• _About this task_
Any picture among the records should be left out, please; retype the rest exactly.

• _Data for review_

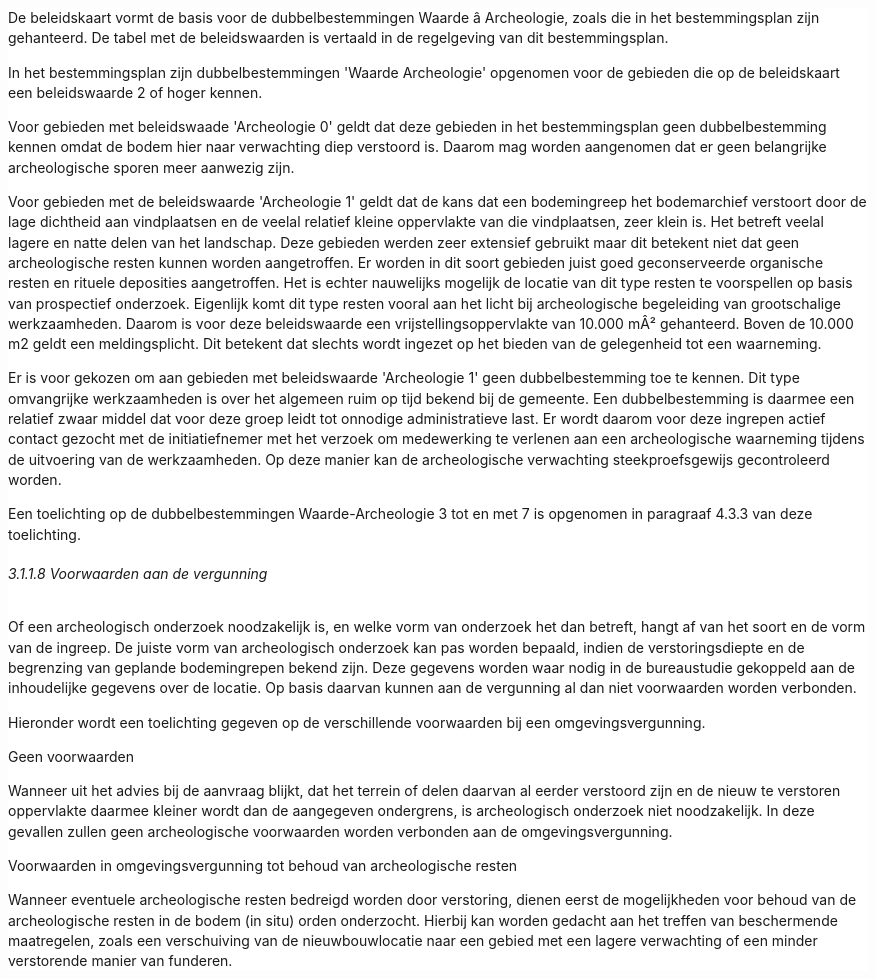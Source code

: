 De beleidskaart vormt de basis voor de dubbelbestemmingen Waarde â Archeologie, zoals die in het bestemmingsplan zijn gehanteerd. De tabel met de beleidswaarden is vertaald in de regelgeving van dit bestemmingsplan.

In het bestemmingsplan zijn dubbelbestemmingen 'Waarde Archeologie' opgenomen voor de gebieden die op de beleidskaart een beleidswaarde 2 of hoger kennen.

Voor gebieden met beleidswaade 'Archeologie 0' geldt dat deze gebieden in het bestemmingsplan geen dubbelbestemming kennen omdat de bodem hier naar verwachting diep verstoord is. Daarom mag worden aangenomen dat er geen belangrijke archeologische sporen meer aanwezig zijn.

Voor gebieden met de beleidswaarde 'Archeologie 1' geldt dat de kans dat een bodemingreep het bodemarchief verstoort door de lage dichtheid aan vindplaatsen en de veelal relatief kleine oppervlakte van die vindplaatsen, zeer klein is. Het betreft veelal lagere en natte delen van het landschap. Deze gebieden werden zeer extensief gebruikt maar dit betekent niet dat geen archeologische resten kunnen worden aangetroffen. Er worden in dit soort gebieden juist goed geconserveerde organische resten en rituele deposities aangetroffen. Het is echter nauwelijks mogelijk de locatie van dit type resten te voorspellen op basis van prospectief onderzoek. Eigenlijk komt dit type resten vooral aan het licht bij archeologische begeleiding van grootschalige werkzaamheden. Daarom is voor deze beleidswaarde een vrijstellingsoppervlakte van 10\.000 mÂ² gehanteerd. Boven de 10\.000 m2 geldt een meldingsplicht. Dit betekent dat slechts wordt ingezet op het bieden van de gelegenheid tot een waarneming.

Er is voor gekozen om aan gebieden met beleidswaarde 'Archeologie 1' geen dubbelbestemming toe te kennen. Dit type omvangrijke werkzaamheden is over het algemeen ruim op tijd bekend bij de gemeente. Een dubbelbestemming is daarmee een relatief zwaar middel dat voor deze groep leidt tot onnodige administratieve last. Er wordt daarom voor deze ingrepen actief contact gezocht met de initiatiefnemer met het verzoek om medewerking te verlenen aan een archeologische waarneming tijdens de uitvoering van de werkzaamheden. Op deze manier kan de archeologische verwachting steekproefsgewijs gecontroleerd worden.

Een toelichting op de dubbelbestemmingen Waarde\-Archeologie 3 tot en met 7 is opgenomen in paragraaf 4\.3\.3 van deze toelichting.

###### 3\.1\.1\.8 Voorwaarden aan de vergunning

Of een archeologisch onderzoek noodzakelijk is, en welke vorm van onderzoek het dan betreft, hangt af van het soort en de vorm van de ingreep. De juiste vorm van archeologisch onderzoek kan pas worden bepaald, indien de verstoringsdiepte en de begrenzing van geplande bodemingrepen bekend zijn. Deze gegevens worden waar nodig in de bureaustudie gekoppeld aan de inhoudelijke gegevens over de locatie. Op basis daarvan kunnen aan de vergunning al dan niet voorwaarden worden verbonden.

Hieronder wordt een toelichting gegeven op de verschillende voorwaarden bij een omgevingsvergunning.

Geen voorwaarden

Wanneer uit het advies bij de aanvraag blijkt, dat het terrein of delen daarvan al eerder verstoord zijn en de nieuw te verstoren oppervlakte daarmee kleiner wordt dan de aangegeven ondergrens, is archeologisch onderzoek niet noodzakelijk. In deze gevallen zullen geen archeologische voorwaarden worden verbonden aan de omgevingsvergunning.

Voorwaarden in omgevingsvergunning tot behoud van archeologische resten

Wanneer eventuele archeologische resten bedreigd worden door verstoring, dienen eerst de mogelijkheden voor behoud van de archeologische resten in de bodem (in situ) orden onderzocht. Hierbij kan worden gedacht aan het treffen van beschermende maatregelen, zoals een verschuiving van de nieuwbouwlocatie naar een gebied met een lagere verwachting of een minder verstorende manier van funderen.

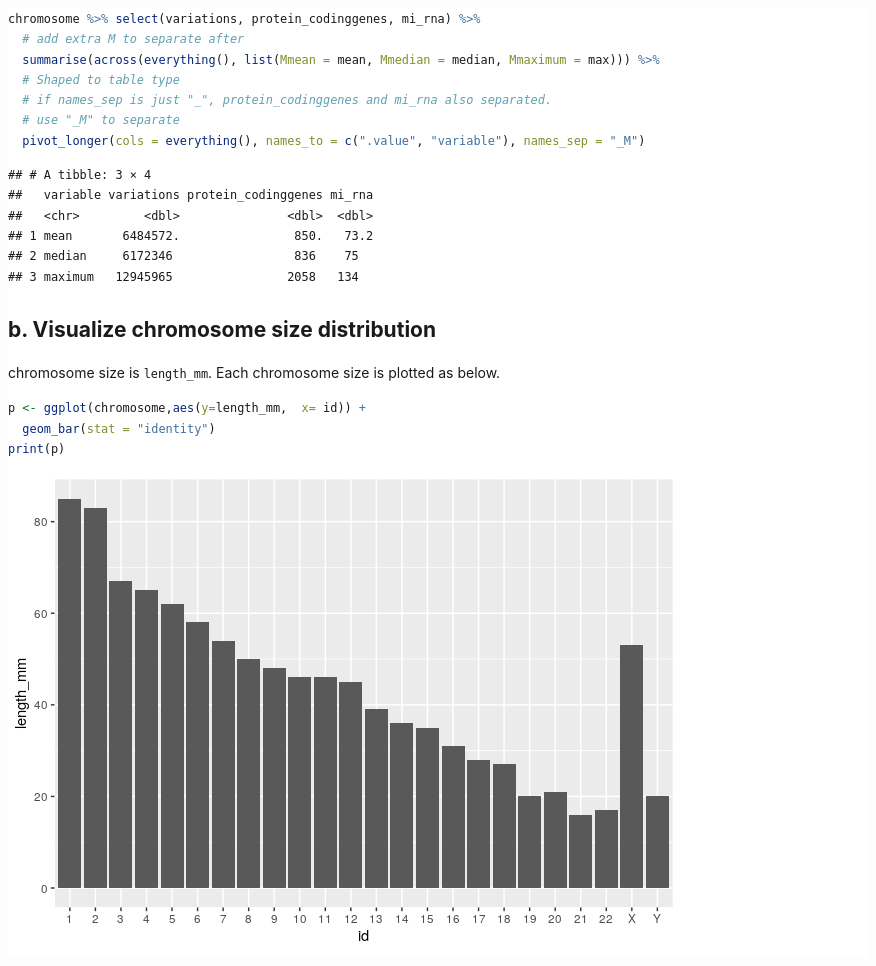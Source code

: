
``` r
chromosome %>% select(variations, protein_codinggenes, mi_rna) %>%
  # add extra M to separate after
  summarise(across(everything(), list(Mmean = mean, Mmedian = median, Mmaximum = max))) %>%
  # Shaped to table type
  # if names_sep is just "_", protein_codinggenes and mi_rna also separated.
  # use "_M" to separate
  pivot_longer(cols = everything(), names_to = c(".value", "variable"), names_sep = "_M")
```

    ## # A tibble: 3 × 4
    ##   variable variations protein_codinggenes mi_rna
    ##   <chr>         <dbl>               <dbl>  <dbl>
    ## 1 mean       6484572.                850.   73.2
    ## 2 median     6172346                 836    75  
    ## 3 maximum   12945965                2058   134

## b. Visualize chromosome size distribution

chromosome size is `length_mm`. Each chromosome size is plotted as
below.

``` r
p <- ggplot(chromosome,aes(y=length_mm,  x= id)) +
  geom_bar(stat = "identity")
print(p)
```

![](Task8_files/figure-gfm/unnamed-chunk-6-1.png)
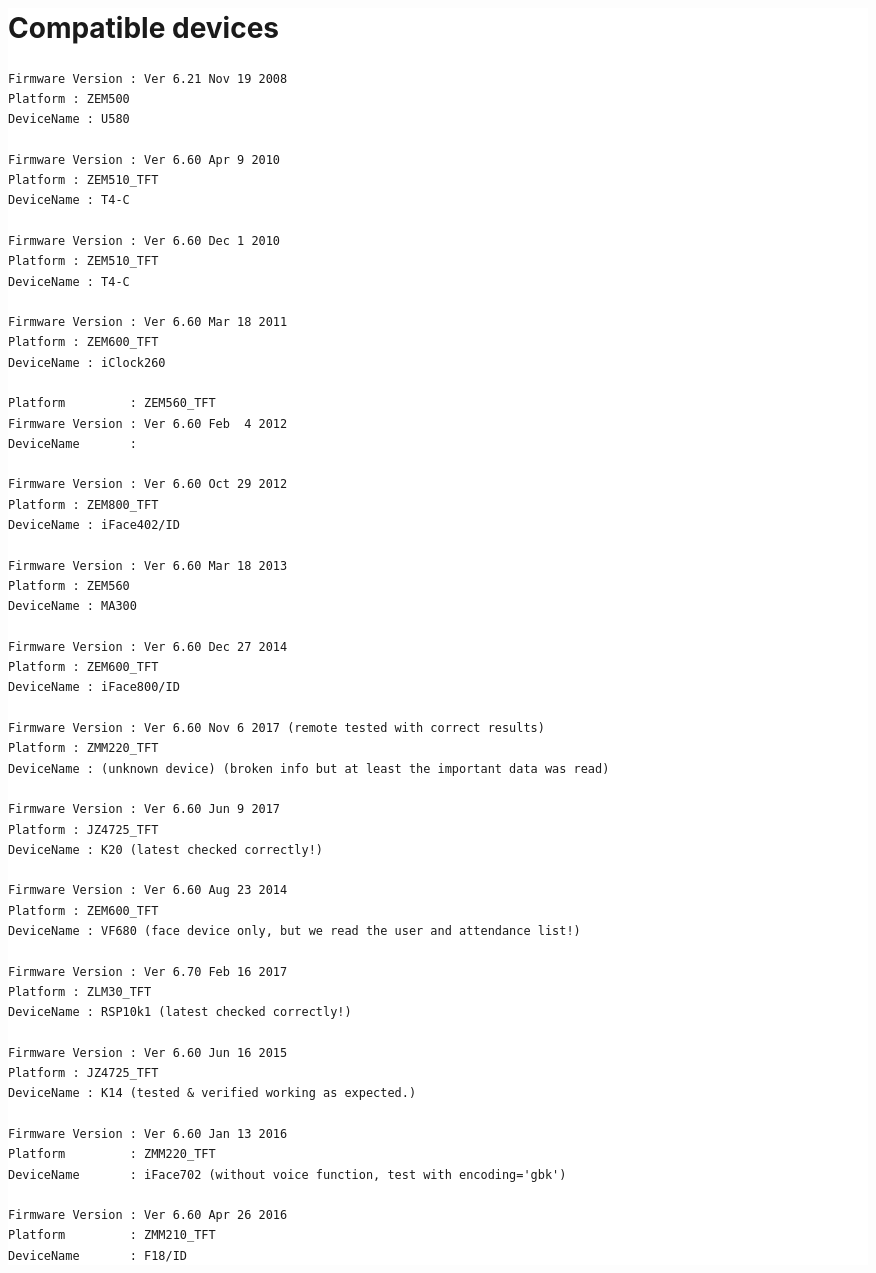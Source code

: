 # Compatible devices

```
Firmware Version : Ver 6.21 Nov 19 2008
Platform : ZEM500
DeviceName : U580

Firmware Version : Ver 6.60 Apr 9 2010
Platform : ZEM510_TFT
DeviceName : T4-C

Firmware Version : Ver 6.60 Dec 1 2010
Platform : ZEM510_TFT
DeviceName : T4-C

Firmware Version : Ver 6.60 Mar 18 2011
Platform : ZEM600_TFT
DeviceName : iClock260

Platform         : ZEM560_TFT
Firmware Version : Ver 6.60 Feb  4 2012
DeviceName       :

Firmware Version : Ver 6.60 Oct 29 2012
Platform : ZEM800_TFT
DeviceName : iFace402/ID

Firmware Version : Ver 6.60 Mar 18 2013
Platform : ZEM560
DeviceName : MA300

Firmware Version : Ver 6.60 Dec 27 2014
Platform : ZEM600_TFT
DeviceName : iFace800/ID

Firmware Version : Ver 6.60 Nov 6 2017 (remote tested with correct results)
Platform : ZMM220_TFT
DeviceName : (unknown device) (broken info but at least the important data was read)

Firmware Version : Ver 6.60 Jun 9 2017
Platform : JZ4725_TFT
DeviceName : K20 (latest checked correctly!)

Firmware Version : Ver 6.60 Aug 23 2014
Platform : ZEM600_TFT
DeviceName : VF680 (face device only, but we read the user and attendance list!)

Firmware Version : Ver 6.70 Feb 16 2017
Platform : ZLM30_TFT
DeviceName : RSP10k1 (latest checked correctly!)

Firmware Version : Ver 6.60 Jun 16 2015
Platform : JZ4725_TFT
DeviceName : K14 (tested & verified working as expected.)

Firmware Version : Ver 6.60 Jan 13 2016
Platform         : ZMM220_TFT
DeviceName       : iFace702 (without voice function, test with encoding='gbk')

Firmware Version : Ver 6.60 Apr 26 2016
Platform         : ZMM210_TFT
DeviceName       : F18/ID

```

• _Solution_
Source code

: De beleidskaart vormt de basis voor de dubbelbestemmingen Waarde â Archeologie, zoals die in het bestemmingsplan zijn gehanteerd. De tabel met de beleidswaarden is vertaald in de regelgeving van dit bestemmingsplan.

In het bestemmingsplan zijn dubbelbestemmingen 'Waarde Archeologie' opgenomen voor de gebieden die op de beleidskaart een beleidswaarde 2 of hoger kennen.

Voor gebieden met beleidswaade 'Archeologie 0' geldt dat deze gebieden in het bestemmingsplan geen dubbelbestemming kennen omdat de bodem hier naar verwachting diep verstoord is. Daarom mag worden aangenomen dat er geen belangrijke archeologische sporen meer aanwezig zijn.

Voor gebieden met de beleidswaarde 'Archeologie 1' geldt dat de kans dat een bodemingreep het bodemarchief verstoort door de lage dichtheid aan vindplaatsen en de veelal relatief kleine oppervlakte van die vindplaatsen, zeer klein is. Het betreft veelal lagere en natte delen van het landschap. Deze gebieden werden zeer extensief gebruikt maar dit betekent niet dat geen archeologische resten kunnen worden aangetroffen. Er worden in dit soort gebieden juist goed geconserveerde organische resten en rituele deposities aangetroffen. Het is echter nauwelijks mogelijk de locatie van dit type resten te voorspellen op basis van prospectief onderzoek. Eigenlijk komt dit type resten vooral aan het licht bij archeologische begeleiding van grootschalige werkzaamheden. Daarom is voor deze beleidswaarde een vrijstellingsoppervlakte van 10\.000 mÂ² gehanteerd. Boven de 10\.000 m2 geldt een meldingsplicht. Dit betekent dat slechts wordt ingezet op het bieden van de gelegenheid tot een waarneming.

Er is voor gekozen om aan gebieden met beleidswaarde 'Archeologie 1' geen dubbelbestemming toe te kennen. Dit type omvangrijke werkzaamheden is over het algemeen ruim op tijd bekend bij de gemeente. Een dubbelbestemming is daarmee een relatief zwaar middel dat voor deze groep leidt tot onnodige administratieve last. Er wordt daarom voor deze ingrepen actief contact gezocht met de initiatiefnemer met het verzoek om medewerking te verlenen aan een archeologische waarneming tijdens de uitvoering van de werkzaamheden. Op deze manier kan de archeologische verwachting steekproefsgewijs gecontroleerd worden.

Een toelichting op de dubbelbestemmingen Waarde\-Archeologie 3 tot en met 7 is opgenomen in paragraaf 4\.3\.3 van deze toelichting.

###### 3\.1\.1\.8 Voorwaarden aan de vergunning

Of een archeologisch onderzoek noodzakelijk is, en welke vorm van onderzoek het dan betreft, hangt af van het soort en de vorm van de ingreep. De juiste vorm van archeologisch onderzoek kan pas worden bepaald, indien de verstoringsdiepte en de begrenzing van geplande bodemingrepen bekend zijn. Deze gegevens worden waar nodig in de bureaustudie gekoppeld aan de inhoudelijke gegevens over de locatie. Op basis daarvan kunnen aan de vergunning al dan niet voorwaarden worden verbonden.

Hieronder wordt een toelichting gegeven op de verschillende voorwaarden bij een omgevingsvergunning.

Geen voorwaarden

Wanneer uit het advies bij de aanvraag blijkt, dat het terrein of delen daarvan al eerder verstoord zijn en de nieuw te verstoren oppervlakte daarmee kleiner wordt dan de aangegeven ondergrens, is archeologisch onderzoek niet noodzakelijk. In deze gevallen zullen geen archeologische voorwaarden worden verbonden aan de omgevingsvergunning.

Voorwaarden in omgevingsvergunning tot behoud van archeologische resten

Wanneer eventuele archeologische resten bedreigd worden door verstoring, dienen eerst de mogelijkheden voor behoud van de archeologische resten in de bodem (in situ) orden onderzocht. Hierbij kan worden gedacht aan het treffen van beschermende maatregelen, zoals een verschuiving van de nieuwbouwlocatie naar een gebied met een lagere verwachting of een minder verstorende manier van funderen.

Source code

:
``` r
chromosome %>% select(variations, protein_codinggenes, mi_rna) %>%
  # add extra M to separate after
  summarise(across(everything(), list(Mmean = mean, Mmedian = median, Mmaximum = max))) %>%
  # Shaped to table type
  # if names_sep is just "_", protein_codinggenes and mi_rna also separated.
  # use "_M" to separate
  pivot_longer(cols = everything(), names_to = c(".value", "variable"), names_sep = "_M")
```

    ## # A tibble: 3 × 4
    ##   variable variations protein_codinggenes mi_rna
    ##   <chr>         <dbl>               <dbl>  <dbl>
    ## 1 mean       6484572.                850.   73.2
    ## 2 median     6172346                 836    75  
    ## 3 maximum   12945965                2058   134

## b. Visualize chromosome size distribution

chromosome size is `length_mm`. Each chromosome size is plotted as
below.

``` r
p <- ggplot(chromosome,aes(y=length_mm,  x= id)) +
  geom_bar(stat = "identity")
print(p)
```

![](Task8_files/figure-gfm/unnamed-chunk-6-1.png)
Source code

: # Compatible devices

```
Firmware Version : Ver 6.21 Nov 19 2008
Platform : ZEM500
DeviceName : U580

Firmware Version : Ver 6.60 Apr 9 2010
Platform : ZEM510_TFT
DeviceName : T4-C

Firmware Version : Ver 6.60 Dec 1 2010
Platform : ZEM510_TFT
DeviceName : T4-C

Firmware Version : Ver 6.60 Mar 18 2011
Platform : ZEM600_TFT
DeviceName : iClock260

Platform         : ZEM560_TFT
Firmware Version : Ver 6.60 Feb  4 2012
DeviceName       :

Firmware Version : Ver 6.60 Oct 29 2012
Platform : ZEM800_TFT
DeviceName : iFace402/ID

Firmware Version : Ver 6.60 Mar 18 2013
Platform : ZEM560
DeviceName : MA300

Firmware Version : Ver 6.60 Dec 27 2014
Platform : ZEM600_TFT
DeviceName : iFace800/ID

Firmware Version : Ver 6.60 Nov 6 2017 (remote tested with correct results)
Platform : ZMM220_TFT
DeviceName : (unknown device) (broken info but at least the important data was read)

Firmware Version : Ver 6.60 Jun 9 2017
Platform : JZ4725_TFT
DeviceName : K20 (latest checked correctly!)

Firmware Version : Ver 6.60 Aug 23 2014
Platform : ZEM600_TFT
DeviceName : VF680 (face device only, but we read the user and attendance list!)

Firmware Version : Ver 6.70 Feb 16 2017
Platform : ZLM30_TFT
DeviceName : RSP10k1 (latest checked correctly!)

Firmware Version : Ver 6.60 Jun 16 2015
Platform : JZ4725_TFT
DeviceName : K14 (tested & verified working as expected.)

Firmware Version : Ver 6.60 Jan 13 2016
Platform         : ZMM220_TFT
DeviceName       : iFace702 (without voice function, test with encoding='gbk')

Firmware Version : Ver 6.60 Apr 26 2016
Platform         : ZMM210_TFT
DeviceName       : F18/ID

```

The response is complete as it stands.